On Thursday, March 28, 2024 8:03:43 AM EDT Jocelyn Falempe wrote:

> From: Daniel Vetter <daniel.vetter@xxxxxxxx>

>

> Rough sketch for the locking of drm panic printing code. The upshot of

> this approach is that we can pretty much entirely rely on the atomic

> commit flow, with the pair of raw_spin_lock/unlock providing any

> barriers we need, without having to create really big critical

> sections in code.

>

> This also avoids the need that drivers must explicitly update the

> panic handler state, which they might forget to do, or not do

> consistently, and then we blow up in the worst possible times.

>

> It is somewhat racy against a concurrent atomic update, and we might

> write into a buffer which the hardware will never display. But there's

> fundamentally no way to avoid that - if we do the panic state update

> explicitly after writing to the hardware, we might instead write to an

> old buffer that the user will barely ever see.

>

> Note that an rcu protected deference of plane->state would give us the

> the same guarantees, but it has the downside that we then need to

> protect the plane state freeing functions with call_rcu too. Which

> would very widely impact a lot of code and therefore doesn't seem

> worth the complexity compared to a raw spinlock with very tiny

> critical sections. Plus rcu cannot be used to protect access to

> peek/poke registers anyway, so we'd still need it for those cases.

>

> Peek/poke registers for vram access (or a gart pte reserved just for

> panic code) are also the reason I've gone with a per-device and not

> per-plane spinlock, since usually these things are global for the

> entire display.

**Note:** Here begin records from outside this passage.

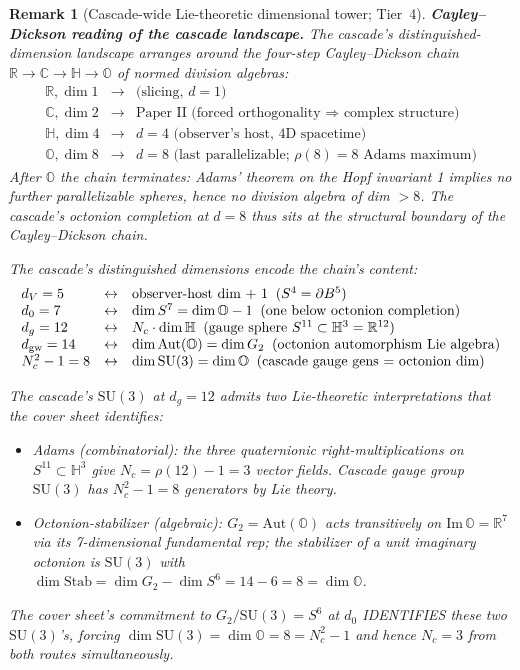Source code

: \documentclass[12pt,a4paper]{article}
\newtheorem*{remark}{Remark}
\begin{document}
\begin{remark}[Cascade-wide Lie-theoretic dimensional tower; Tier~4]
\medskip\noindent\textbf{Cayley--Dickson reading of the cascade landscape.} The cascade's distinguished-dimension landscape arranges around the four-step Cayley--Dickson chain $\mathbb{R}\to\mathbb{C}\to\mathbb{H}\to\mathbb{O}$ of normed division algebras:
\[
\begin{array}{lcl}
\mathbb{R}, \dim 1 & \rightarrow & \text{(slicing, } d=1\text{)} \\
\mathbb{C}, \dim 2 & \rightarrow & \text{Paper~II (forced orthogonality $\Rightarrow$ complex structure)} \\
\mathbb{H}, \dim 4 & \rightarrow & d=4 \text{ (observer's host, 4D spacetime)} \\
\mathbb{O}, \dim 8 & \rightarrow & d=8 \text{ (last parallelizable; } \rho(8)=8\text{ Adams maximum)}
\end{array}
\]
After $\mathbb{O}$ the chain terminates: Adams' theorem on the Hopf invariant 1 implies no further parallelizable spheres, hence no division algebra of dim $> 8$. The cascade's octonion completion at $d=8$ thus sits at the structural boundary of the Cayley--Dickson chain.

The cascade's distinguished dimensions encode the chain's content:
\[
\begin{array}{lcl}
d_V = 5 & \leftrightarrow & \text{observer-host dim + 1} \;\;(S^4 = \partial B^5)\\
d_0 = 7 & \leftrightarrow & \dim S^7 = \dim\mathbb{O} - 1 \;\;(\text{one below octonion completion})\\
d_g = 12 & \leftrightarrow & N_c\cdot\dim\mathbb{H} \;\;(\text{gauge sphere $S^{11}\subset\mathbb{H}^3 = \mathbb{R}^{12}$})\\
d_{\rm gw} = 14 & \leftrightarrow & \dim\mathrm{Aut}(\mathbb{O}) = \dim G_2 \;\;(\text{octonion automorphism Lie algebra})\\
N_c^2 - 1 = 8 & \leftrightarrow & \dim\mathrm{SU}(3) = \dim\mathbb{O} \;\;(\text{cascade gauge gens $=$ octonion dim})
\end{array}
\]

The cascade's $\mathrm{SU}(3)$ at $d_g = 12$ admits two Lie-theoretic interpretations that the cover sheet identifies:
\begin{itemize}[nosep]
\item \emph{Adams (combinatorial):} the three quaternionic right-multiplications on $S^{11}\subset\mathbb{H}^3$ give $N_c = \rho(12)-1 = 3$ vector fields. Cascade gauge group $\mathrm{SU}(3)$ has $N_c^2-1=8$ generators by Lie theory.
\item \emph{Octonion-stabilizer (algebraic):} $G_2 = \mathrm{Aut}(\mathbb{O})$ acts transitively on $\mathrm{Im}\,\mathbb{O} = \mathbb{R}^7$ via its 7-dimensional fundamental rep; the stabilizer of a unit imaginary octonion is $\mathrm{SU}(3)$ with $\dim\mathrm{Stab} = \dim G_2 - \dim S^6 = 14 - 6 = 8 = \dim\mathbb{O}$.
\end{itemize}
The cover sheet's commitment to $G_2/\mathrm{SU}(3) = S^6$ at $d_0$ IDENTIFIES these two $\mathrm{SU}(3)$'s, forcing $\dim\mathrm{SU}(3) = \dim\mathbb{O} = 8 = N_c^2 - 1$ and hence $N_c = 3$ from both routes simultaneously.


\end{remark}
\end{document}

Going with per-plane locks would mean drivers for such

> hardware would need additional locks, which we don't want, since it

> deviates from the per-console takeoverlocks design.

>

> Longer term it might be useful if the panic notifiers grow a bit more

> structure than just the absolute bare

> EXPORT_SYMBOL(panic_notifier_list) - somewhat aside, why is that not

> EXPORT_SYMBOL_GPL ... If panic notifiers would be more like console

> drivers with proper register/unregister interfaces we could perhaps

> reuse the very fancy console lock with all it's check and takeover

> semantics that John Ogness is developing to fix the console_lock mess.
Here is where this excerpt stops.